Your task. Of the lines below, write out exactly those from the line with "18. İleriye dönük iyileştirmeler (öneriler)" through the line with "Aldığın hata mesajını", both included, and skip the rest.

Collected data
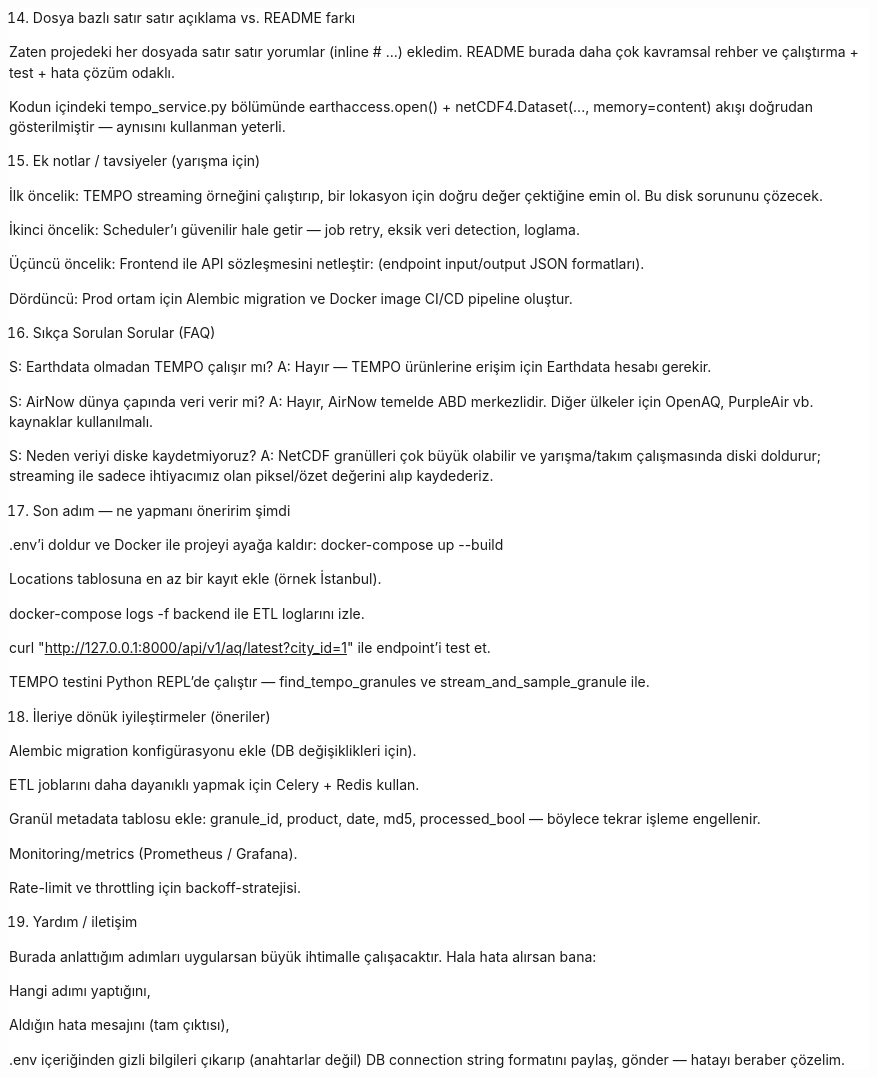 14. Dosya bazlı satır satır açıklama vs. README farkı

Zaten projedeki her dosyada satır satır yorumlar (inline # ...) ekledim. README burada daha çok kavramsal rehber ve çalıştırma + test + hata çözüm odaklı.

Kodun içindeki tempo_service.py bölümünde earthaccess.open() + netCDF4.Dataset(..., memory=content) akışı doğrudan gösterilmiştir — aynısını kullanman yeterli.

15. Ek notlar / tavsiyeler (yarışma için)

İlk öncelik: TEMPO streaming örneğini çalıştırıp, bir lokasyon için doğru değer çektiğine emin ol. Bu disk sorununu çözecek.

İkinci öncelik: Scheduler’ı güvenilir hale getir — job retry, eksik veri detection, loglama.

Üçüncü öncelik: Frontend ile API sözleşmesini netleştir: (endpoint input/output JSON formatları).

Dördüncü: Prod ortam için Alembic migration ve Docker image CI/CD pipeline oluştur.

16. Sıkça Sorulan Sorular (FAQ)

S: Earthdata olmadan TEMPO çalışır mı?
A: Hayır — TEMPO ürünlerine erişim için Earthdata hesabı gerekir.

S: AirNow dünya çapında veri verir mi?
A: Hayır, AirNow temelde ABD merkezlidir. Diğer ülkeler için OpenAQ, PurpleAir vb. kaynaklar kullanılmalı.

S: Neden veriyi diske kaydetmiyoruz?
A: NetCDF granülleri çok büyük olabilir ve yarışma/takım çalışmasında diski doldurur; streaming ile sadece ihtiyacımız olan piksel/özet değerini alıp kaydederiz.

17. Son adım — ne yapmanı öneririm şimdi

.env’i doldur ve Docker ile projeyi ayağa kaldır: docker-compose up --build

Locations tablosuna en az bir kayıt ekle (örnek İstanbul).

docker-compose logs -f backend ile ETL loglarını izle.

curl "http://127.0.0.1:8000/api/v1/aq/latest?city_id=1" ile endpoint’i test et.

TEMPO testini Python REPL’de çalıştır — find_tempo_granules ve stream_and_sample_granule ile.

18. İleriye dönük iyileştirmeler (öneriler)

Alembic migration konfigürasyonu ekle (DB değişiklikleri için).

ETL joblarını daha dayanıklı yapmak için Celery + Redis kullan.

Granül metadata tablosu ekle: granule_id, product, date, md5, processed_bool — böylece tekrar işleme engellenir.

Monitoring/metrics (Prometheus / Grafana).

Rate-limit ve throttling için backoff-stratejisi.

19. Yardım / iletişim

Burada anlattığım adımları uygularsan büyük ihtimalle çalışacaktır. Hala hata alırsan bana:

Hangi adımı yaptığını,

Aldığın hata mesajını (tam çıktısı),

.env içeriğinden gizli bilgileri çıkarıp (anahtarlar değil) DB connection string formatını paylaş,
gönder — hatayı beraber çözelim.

==

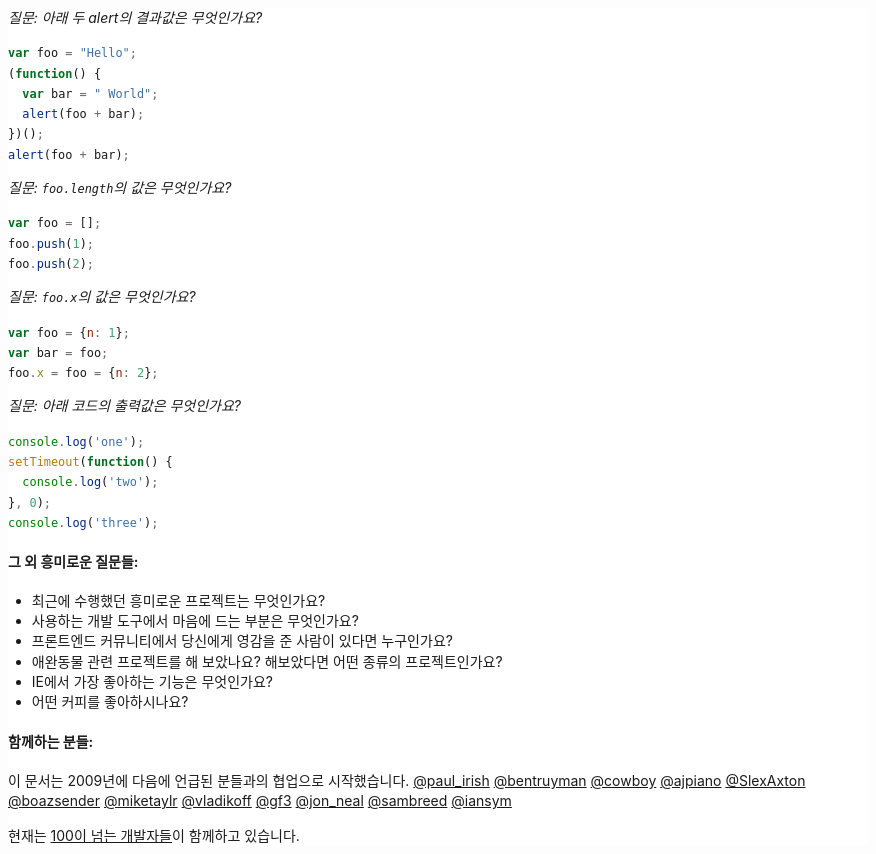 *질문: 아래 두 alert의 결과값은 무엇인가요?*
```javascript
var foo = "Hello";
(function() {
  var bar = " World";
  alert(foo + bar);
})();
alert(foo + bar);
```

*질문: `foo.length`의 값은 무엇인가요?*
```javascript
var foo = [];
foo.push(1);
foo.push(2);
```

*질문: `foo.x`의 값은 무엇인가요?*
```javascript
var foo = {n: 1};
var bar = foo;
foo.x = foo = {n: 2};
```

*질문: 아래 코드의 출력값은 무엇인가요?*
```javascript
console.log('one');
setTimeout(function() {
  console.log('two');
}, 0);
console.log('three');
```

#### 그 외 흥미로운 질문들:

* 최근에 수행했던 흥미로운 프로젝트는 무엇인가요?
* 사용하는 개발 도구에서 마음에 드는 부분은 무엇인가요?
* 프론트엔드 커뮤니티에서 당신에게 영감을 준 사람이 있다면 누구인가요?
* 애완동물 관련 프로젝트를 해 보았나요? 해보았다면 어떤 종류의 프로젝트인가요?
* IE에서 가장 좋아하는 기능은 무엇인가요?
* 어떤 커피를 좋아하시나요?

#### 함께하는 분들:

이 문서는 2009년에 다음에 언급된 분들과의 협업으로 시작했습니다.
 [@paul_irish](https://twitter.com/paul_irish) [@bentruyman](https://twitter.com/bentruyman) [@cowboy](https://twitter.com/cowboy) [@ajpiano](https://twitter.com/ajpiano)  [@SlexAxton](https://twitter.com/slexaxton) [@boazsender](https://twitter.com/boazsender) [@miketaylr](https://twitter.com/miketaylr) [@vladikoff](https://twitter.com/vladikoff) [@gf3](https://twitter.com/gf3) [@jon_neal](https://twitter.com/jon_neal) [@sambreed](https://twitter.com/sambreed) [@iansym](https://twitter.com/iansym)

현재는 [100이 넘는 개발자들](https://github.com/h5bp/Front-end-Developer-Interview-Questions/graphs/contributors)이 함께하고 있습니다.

Answer box.
18. İleriye dönük iyileştirmeler (öneriler)

Alembic migration konfigürasyonu ekle (DB değişiklikleri için).

ETL joblarını daha dayanıklı yapmak için Celery + Redis kullan.

Granül metadata tablosu ekle: granule_id, product, date, md5, processed_bool — böylece tekrar işleme engellenir.

Monitoring/metrics (Prometheus / Grafana).

Rate-limit ve throttling için backoff-stratejisi.

19. Yardım / iletişim

Burada anlattığım adımları uygularsan büyük ihtimalle çalışacaktır. Hala hata alırsan bana:

Hangi adımı yaptığını,

Aldığın hata mesajını (tam çıktısı),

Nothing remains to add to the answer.